AVAILABLE RECORDS »
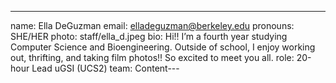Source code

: ---
name: Ella DeGuzman
email: elladeguzman@berkeley.edu
pronouns: SHE/HER
photo: staff/ella_d.jpeg
bio: Hi!! I’m a fourth year studying Computer Science and Bioengineering. Outside of school, I enjoy working out, thrifting, and taking film photos!! So excited to meet you all.
role: 20-hour Lead uGSI (UCS2)
team: Content---
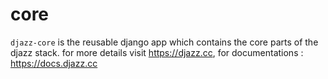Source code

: # core
`djazz-core` is the reusable django app which contains the core parts of the djazz stack. for more details visit https://djazz.cc, for documentations : https://docs.djazz.cc
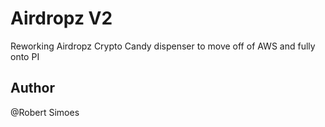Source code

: # Airdropz V2

Reworking Airdropz Crypto Candy dispenser to move off of AWS and fully
onto PI

## Author
@Robert Simoes
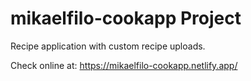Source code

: # mikaelfilo-cookapp Project

Recipe application with custom recipe uploads.

Check online at: https://mikaelfilo-cookapp.netlify.app/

WHAT IS EXPECTED » Leave the pictures out and output all of the data verbatim.

EXERCISE RESPONSE »
Source code

: ---
name: Ella DeGuzman
email: elladeguzman@berkeley.edu
pronouns: SHE/HER
photo: staff/ella_d.jpeg
bio: Hi!! I’m a fourth year studying Computer Science and Bioengineering. Outside of school, I enjoy working out, thrifting, and taking film photos!! So excited to meet you all.
role: 20-hour Lead uGSI (UCS2)
team: Content---
Source code

: # core
`djazz-core` is the reusable django app which contains the core parts of the djazz stack. for more details visit https://djazz.cc, for documentations : https://docs.djazz.cc
Source code

: # Airdropz V2

Reworking Airdropz Crypto Candy dispenser to move off of AWS and fully
onto PI

## Author
@Robert Simoes
Source code

: # mikaelfilo-cookapp Project

Recipe application with custom recipe uploads.

Check online at: https://mikaelfilo-cookapp.netlify.app/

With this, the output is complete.